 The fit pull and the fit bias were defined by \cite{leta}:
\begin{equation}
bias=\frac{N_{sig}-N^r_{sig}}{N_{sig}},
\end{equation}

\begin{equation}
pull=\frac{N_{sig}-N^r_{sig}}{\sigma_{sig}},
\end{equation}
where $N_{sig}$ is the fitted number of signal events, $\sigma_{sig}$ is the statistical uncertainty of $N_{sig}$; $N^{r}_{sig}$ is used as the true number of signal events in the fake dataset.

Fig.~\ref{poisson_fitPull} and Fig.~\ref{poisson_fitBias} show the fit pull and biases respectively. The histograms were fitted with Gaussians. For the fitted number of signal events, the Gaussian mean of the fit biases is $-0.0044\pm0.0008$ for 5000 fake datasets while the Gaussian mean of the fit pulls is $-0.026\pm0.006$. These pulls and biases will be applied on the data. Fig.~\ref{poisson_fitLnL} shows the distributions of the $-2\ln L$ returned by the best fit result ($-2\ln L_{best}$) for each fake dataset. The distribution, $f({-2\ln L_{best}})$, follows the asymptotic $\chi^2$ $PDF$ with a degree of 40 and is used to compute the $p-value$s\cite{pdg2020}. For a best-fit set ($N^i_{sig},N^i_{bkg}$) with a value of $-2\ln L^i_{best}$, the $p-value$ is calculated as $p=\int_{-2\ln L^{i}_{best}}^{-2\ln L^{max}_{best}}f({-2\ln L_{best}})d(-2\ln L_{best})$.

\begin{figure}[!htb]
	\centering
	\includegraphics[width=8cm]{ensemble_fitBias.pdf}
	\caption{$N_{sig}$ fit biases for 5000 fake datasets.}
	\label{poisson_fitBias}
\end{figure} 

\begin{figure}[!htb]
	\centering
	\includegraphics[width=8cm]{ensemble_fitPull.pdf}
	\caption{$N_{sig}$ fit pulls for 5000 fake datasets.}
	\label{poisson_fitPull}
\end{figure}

Try it:
Starting at the top of the data above, repeat every line exactly until the line containing "the fake dataset." has been given, then stop.

Answer to this task:
 The fit pull and the fit bias were defined by \cite{leta}:
\begin{equation}
bias=\frac{N_{sig}-N^r_{sig}}{N_{sig}},
\end{equation}

\begin{equation}
pull=\frac{N_{sig}-N^r_{sig}}{\sigma_{sig}},
\end{equation}
where $N_{sig}$ is the fitted number of signal events, $\sigma_{sig}$ is the statistical uncertainty of $N_{sig}$; $N^{r}_{sig}$ is used as the true number of signal events in the fake dataset.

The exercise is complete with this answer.